Die Chilenen erwiesen sich jedoch als gute Verlierer und sahen die Niederlage als eine Lehre an, die sich positiv auf zukünftige Auftritte auswirken würde. Dieser Ansicht ist auch Jara: "Natürlich kann man nach einer Niederlage nicht zufrieden sein", meint er, "aber unsere Mannschaft hat in diesem Turnier einen sehr guten Eindruck hinterlassen und ist immer bei ihrem Spiel geblieben – egal gegen welchen Gegner."

Positive Bilanz
Mannschaftskapitän Claudio Bravo konnte sich dem nur anschließen. Nach der Partie gegen Brasilien erklärte er: "Vielleicht haben wir die Chancen, die wir herausgespielt haben, nicht genutzt, aber wir standen auch einem übermächtigen Gegner gegenüber. Ich glaube, dass wir aus dieser WM insgesamt eine positive Bilanz ziehen können, vor allem wenn man bedenkt, dass wir nach zwölf Jahren zum ersten Mal wieder dabei waren."

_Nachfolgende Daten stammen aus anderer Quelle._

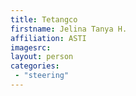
 ```yaml
---
title: Tetangco
firstname: Jelina Tanya H. 
affiliation: ASTI
imagesrc: 
layout: person
categories:
 - "steering"
---
```


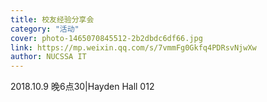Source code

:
 ```yaml
---
title: 校友经验分享会
category: "活动"
cover: photo-1465070845512-2b2dbdc6df66.jpg
link: https://mp.weixin.qq.com/s/7vmmFg0Gkfq4PDRsvNjwXw
author: NUCSSA IT
---
```

2018.10.9 晚6点30|Hayden Hall 012
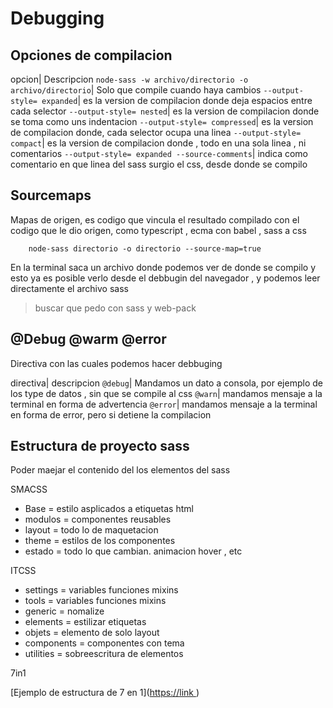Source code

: # Debugging
## Opciones de compilacion

opcion| Descripcion
`node-sass -w archivo/directorio -o archivo/directorio`|  Solo que compile cuando haya cambios 
`--output-style= expanded`| es la version de compilacion donde  deja espacios entre cada selector
`--output-style= nested`| es la version de compilacion donde se toma como uns indentacion
`--output-style= compressed`| es la version de compilacion donde, cada selector ocupa una linea 
`--output-style= compact`| es la version de compilacion donde , todo en una sola linea , ni comentarios 
`--output-style= expanded --source-comments`| indica como comentario en que linea del sass surgio el css, desde donde se compilo

## Sourcemaps

Mapas de origen, es codigo que vincula el resultado compilado con el codigo que le dio origen, como typescript , ecma con babel , sass a css

```shell
    node-sass directorio -o directorio --source-map=true
```
En la terminal saca un archivo donde podemos ver de donde se compilo y esto ya es posible verlo desde el debbugin del navegador , y podemos leer directamente el archivo sass 

> buscar que pedo con sass y web-pack

## @Debug @warm @error

Directiva con las cuales podemos hacer debbuging 

directiva| descripcion
`@debug`| Mandamos un dato a consola, por ejemplo de los type de datos , sin que se compile al css
`@warn`| mandamos mensaje a la terminal en forma de advertencia
`@error`| mandamos mensaje a la terminal en forma de error, pero si detiene la compilacion 

## Estructura de proyecto sass

Poder maejar el contenido del los elementos del sass

SMACSS
- Base = estilo asplicados a etiquetas html
- modulos = componentes reusables 
- layout =  todo lo de maquetacion
- theme = estilos de los componentes 
- estado = todo lo que cambian. animacion hover , etc

ITCSS
- settings = variables funciones mixins
- tools = variables funciones mixins
- generic = nomalize
- elements = estilizar etiquetas
- objets = elemento de solo layout 
- components = componentes con tema 
- utilities = sobreescritura de elementos 


7in1

[Ejemplo de estructura de 7 en 1]([https://link ](https://gist.github.com/rveitch/84cea9650092119527bc))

Da hat er sicher recht. Der Auftritt der Chilenen bei der WM 2010 in Südafrika wird sicher lange in Erinnerung bleiben. Außerdem sollte man nicht vergessen, dass sich diese Generation pfeilschneller, talentierter und lauffreudiger Spieler in vier Jahren, bei der WM 2014 in Brasilien, vielleicht erneut – und noch stärker – auf der Weltbühne präsentieren wird.